The "singularity" is the point beyond which the rate of change is faster than humans can internalize and react to it. Super AIs and being uploaded to the great server in the sky are just ways we imagined an event literally defined by our inability to imagine it.
The singularity could have a few outcomes:
- The classical "humanity gets left behind by it's creations" doomsday
- The rate of change caps out simply because humanity cannot drive change much faster than humanity can react to it.
- The rate of change asymptotically approaches our capacity to handle it.

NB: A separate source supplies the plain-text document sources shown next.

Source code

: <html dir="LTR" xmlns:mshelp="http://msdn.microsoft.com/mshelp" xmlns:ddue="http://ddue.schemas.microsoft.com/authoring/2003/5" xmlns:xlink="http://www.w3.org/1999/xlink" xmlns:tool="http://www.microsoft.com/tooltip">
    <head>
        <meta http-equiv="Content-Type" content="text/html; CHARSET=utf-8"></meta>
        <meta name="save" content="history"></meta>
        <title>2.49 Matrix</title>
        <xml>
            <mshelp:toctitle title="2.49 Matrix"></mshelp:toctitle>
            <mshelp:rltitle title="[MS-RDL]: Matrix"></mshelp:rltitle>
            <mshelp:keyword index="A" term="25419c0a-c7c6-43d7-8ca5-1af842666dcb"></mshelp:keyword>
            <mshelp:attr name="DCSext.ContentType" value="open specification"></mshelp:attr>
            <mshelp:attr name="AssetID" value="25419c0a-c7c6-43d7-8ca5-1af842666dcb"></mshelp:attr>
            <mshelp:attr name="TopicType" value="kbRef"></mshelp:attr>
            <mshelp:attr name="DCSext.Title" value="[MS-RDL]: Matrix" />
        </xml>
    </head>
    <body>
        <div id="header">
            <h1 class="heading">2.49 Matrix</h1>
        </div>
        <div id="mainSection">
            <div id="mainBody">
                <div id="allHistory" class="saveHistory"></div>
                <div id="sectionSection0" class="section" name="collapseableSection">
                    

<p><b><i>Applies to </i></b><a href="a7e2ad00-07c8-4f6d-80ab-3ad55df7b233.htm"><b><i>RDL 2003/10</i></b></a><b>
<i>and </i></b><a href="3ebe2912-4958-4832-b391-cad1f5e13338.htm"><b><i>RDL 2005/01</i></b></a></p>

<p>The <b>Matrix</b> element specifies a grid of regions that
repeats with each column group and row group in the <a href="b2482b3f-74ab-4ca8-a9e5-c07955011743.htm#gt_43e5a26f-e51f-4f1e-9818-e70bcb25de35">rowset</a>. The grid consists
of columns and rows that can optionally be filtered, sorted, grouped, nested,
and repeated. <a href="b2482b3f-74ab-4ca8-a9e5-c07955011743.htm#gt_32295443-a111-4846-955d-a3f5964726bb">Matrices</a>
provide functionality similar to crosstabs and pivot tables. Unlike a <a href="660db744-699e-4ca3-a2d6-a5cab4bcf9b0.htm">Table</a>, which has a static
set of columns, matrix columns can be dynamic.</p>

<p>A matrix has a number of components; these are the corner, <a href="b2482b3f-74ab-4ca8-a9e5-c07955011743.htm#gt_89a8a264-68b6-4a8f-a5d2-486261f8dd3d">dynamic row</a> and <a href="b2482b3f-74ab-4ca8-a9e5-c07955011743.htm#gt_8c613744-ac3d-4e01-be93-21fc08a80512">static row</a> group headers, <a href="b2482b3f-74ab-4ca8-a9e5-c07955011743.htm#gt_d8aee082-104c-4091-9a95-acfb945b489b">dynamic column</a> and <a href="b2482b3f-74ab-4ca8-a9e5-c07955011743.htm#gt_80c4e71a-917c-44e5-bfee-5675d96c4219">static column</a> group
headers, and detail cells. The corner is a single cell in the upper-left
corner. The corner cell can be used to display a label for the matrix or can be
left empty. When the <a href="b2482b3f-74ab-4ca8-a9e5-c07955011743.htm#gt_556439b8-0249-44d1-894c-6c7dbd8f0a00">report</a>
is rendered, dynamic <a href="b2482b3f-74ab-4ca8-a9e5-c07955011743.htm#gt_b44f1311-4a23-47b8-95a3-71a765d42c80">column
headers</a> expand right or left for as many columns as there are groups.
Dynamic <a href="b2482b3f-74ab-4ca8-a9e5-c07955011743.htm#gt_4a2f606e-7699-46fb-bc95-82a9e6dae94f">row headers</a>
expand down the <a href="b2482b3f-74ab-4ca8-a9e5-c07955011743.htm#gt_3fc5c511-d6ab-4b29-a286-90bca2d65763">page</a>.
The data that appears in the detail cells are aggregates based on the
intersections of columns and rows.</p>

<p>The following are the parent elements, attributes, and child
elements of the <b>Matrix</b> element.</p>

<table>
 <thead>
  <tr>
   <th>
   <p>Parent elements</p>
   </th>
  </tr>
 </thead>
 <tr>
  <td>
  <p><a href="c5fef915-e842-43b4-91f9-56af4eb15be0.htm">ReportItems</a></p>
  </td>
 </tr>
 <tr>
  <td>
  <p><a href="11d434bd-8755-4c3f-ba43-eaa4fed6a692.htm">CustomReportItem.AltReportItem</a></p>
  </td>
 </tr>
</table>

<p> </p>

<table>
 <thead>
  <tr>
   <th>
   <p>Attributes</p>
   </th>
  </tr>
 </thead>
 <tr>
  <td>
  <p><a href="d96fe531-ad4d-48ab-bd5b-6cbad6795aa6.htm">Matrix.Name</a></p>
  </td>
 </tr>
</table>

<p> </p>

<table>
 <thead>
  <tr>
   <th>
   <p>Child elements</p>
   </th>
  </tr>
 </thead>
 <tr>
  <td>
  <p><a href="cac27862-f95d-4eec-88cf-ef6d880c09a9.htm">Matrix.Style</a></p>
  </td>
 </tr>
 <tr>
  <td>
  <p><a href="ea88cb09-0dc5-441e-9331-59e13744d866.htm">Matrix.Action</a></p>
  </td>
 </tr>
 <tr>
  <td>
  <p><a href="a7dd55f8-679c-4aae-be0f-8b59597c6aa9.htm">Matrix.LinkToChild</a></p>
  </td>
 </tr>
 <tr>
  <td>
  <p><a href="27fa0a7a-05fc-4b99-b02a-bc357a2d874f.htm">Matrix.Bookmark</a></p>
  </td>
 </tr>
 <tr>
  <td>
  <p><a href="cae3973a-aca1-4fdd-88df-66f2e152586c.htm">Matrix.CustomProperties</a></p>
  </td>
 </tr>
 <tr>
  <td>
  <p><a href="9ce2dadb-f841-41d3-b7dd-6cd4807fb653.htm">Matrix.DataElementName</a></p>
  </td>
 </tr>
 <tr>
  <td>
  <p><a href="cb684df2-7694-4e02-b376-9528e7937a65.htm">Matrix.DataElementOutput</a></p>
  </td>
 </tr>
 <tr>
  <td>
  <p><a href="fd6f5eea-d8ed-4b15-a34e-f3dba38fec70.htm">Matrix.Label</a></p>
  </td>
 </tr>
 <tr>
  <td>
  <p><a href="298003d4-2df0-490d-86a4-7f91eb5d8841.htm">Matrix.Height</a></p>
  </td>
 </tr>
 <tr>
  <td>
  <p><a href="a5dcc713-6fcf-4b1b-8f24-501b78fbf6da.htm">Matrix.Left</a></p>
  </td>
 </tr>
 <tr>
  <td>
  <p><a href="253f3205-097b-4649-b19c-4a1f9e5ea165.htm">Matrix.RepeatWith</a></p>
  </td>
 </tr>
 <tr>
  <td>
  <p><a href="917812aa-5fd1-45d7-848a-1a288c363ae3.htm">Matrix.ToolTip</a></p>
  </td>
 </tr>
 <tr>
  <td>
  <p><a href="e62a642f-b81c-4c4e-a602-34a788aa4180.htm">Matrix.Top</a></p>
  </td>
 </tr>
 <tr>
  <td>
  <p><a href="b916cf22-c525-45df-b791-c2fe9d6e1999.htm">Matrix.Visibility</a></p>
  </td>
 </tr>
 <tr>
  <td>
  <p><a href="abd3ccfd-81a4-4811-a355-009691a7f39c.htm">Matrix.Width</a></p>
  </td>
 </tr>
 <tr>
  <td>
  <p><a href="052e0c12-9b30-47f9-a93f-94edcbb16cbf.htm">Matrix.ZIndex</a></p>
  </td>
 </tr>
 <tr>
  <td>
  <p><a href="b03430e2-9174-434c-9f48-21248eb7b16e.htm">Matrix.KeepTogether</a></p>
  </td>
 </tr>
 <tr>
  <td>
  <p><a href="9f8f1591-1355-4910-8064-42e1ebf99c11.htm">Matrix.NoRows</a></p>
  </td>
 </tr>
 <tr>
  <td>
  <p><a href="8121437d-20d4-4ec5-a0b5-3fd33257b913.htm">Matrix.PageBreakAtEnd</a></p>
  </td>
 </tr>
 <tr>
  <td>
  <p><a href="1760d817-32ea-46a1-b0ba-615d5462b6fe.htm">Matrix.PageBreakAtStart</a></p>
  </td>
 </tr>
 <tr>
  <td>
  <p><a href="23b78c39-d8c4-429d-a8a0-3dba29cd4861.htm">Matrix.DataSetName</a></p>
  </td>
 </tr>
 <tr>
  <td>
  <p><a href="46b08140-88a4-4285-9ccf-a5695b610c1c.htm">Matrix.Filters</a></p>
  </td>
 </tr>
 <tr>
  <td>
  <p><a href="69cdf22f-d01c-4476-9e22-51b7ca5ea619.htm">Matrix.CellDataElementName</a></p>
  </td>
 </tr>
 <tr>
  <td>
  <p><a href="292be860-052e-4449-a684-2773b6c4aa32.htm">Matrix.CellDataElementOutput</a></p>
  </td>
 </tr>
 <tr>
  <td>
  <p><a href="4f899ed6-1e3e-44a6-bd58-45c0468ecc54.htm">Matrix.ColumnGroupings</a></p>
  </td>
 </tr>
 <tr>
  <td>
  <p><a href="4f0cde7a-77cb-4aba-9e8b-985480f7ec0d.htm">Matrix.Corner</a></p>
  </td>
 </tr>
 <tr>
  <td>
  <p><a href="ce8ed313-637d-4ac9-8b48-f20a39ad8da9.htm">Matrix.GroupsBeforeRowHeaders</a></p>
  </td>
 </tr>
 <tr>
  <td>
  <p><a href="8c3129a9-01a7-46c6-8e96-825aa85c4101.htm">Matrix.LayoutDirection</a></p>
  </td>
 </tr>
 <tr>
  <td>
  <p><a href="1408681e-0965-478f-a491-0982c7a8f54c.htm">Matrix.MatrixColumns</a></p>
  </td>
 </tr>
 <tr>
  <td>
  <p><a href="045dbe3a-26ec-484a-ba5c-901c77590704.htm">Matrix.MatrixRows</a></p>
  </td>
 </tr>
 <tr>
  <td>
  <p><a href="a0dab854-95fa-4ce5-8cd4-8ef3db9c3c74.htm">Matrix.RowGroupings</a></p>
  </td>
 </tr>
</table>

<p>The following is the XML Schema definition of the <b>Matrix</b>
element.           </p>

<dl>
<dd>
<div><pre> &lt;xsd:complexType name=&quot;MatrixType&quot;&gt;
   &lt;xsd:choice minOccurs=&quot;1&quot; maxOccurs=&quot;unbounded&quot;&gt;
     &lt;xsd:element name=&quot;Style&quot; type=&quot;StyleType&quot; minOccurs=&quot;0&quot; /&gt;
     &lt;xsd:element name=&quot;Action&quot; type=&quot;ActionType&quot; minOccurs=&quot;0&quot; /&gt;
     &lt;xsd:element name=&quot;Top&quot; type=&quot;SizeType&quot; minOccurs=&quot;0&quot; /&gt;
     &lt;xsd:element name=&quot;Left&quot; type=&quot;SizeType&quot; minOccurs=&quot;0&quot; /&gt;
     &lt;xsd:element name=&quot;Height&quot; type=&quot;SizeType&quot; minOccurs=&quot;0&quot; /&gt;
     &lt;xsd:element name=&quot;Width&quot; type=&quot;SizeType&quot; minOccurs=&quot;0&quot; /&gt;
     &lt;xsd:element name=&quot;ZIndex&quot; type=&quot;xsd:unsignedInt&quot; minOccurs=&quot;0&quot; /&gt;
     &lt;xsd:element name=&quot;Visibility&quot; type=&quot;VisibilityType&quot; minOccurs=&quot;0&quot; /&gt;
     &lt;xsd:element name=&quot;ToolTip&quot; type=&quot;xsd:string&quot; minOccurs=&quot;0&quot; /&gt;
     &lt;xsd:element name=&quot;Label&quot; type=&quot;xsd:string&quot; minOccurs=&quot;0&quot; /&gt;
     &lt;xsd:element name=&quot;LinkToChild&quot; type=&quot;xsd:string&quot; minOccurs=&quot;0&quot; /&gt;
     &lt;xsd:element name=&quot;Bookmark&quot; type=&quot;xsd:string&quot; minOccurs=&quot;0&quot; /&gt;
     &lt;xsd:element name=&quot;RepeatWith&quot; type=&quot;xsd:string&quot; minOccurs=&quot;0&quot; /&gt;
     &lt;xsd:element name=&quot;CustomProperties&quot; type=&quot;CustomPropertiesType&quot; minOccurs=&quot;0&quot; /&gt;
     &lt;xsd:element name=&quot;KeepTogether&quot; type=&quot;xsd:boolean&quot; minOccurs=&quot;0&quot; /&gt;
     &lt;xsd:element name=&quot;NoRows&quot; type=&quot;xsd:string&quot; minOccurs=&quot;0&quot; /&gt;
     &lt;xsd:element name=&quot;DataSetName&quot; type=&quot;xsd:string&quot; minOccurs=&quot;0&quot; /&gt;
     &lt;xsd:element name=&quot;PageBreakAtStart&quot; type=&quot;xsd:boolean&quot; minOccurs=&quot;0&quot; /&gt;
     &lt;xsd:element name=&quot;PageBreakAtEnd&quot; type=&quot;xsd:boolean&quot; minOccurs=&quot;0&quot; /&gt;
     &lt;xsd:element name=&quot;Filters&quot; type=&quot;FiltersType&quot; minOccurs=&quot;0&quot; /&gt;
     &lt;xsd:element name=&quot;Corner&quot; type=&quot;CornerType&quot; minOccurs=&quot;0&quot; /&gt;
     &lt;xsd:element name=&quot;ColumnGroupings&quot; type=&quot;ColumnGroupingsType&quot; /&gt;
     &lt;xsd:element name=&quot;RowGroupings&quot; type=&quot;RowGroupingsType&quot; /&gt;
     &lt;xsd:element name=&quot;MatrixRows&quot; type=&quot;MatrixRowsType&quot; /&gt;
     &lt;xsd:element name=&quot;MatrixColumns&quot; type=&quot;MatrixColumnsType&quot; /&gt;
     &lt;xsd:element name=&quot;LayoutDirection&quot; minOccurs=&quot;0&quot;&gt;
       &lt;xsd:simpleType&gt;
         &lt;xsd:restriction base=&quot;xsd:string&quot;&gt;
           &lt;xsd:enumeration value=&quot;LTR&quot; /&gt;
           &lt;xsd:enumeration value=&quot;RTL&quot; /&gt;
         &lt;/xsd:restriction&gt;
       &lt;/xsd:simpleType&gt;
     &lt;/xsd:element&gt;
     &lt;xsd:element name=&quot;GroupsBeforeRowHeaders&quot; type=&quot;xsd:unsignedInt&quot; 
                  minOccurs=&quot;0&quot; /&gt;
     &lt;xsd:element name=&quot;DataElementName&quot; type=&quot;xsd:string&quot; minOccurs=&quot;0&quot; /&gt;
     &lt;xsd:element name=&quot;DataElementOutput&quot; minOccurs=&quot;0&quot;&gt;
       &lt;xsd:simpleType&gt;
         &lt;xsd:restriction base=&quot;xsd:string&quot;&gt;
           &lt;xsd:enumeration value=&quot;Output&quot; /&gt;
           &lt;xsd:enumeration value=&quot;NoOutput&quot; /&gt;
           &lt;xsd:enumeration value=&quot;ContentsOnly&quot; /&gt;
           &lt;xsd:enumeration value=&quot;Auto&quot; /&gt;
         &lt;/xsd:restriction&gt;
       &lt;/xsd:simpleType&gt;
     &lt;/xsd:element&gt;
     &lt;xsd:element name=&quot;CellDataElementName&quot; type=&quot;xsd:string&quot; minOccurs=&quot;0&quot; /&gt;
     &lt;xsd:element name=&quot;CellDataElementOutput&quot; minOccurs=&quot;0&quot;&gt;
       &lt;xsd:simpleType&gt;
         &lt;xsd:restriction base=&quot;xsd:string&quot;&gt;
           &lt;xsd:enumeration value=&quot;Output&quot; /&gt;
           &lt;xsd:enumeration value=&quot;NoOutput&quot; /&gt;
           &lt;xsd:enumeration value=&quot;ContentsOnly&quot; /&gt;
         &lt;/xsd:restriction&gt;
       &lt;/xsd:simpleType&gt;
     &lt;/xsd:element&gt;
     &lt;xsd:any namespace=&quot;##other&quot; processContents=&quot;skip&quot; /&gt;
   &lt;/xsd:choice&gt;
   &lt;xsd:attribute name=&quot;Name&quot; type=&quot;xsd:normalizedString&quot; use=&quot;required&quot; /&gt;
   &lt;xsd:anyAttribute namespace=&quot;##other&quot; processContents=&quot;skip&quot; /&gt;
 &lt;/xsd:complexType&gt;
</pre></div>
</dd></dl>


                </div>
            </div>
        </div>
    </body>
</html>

Interestingly, even after the "singularity" happens these three states may be indistinguishable to us.
Right now I am leaning towards the second outcome, that the singularity has come, and now we are simply crap at predicting the future because of it. I saw this a few months ago and considered it a potential symptom of that outcome https://www.youtube.com/watch?v=aEIPfpxFrlg.
"...the field of artificial intelligence has a long history of over-promising and under-delivering..."
That being said, I think we are finally at the dawn of "useful AI," like when my iPhone correctly guesses where I am headed and gives me a time estimate. For normal humans such as myself, this is WAY cooler and more exciting.
Were AI systems that outperformed humans in solving complex differential and integral equations useless? Were systems that diagnosed diseases better than doctors useless? Were systems that handled logistics at scale never possible before useless?
All of those were created in the past (60s, 70s, 80s).
The problem with AI was never the lack of results. It was the hype that far exceeded the results, however useful and practical they were.
Suddenly the AI has self-improved beyond our understanding before we even realize or understand what happened.
The true singularity is dangerous precisely because we won't know when it actually happens, and it will outpace us before we can respond.
Preemptive drone strikes against AI programmers don't sound too far fetched given the direction things are going.
Of course, the singularity is a zero-sum game, in the sense that the first entity there wins. Which is why I plan on programming the singularity AI as a copy of my consciousness so that I will be the singularity god.
Read the two Wait But Why posts on this: http://waitbutwhy.com/2015/01/artificial-intelligence-revolu...
http://waitbutwhy.com/2015/01/artificial-intelligence-revolu...
Is that part even necessary? Even linear growth with a higher constant factor than humans have due to faster iterations could rapidly outgrow human capabilities if we take a hypothetical human-level AI as starting point.
We're made of matter, computers are made of matter, where is the difference?
You need to read Searle's works again; his point is actually the opposite - we are machines made out of biological neurons, which seem to have an externally unobservable property of being conscious; we do not know what it is caused by, but we can see today that it is possible to create a simulation of human behavior by means of logical gates. We have no idea if it will have mind or not.
> We're made of matter, computers are made of matter, where is the difference?
That's an odd argument. And actually does not contradict Searle at all.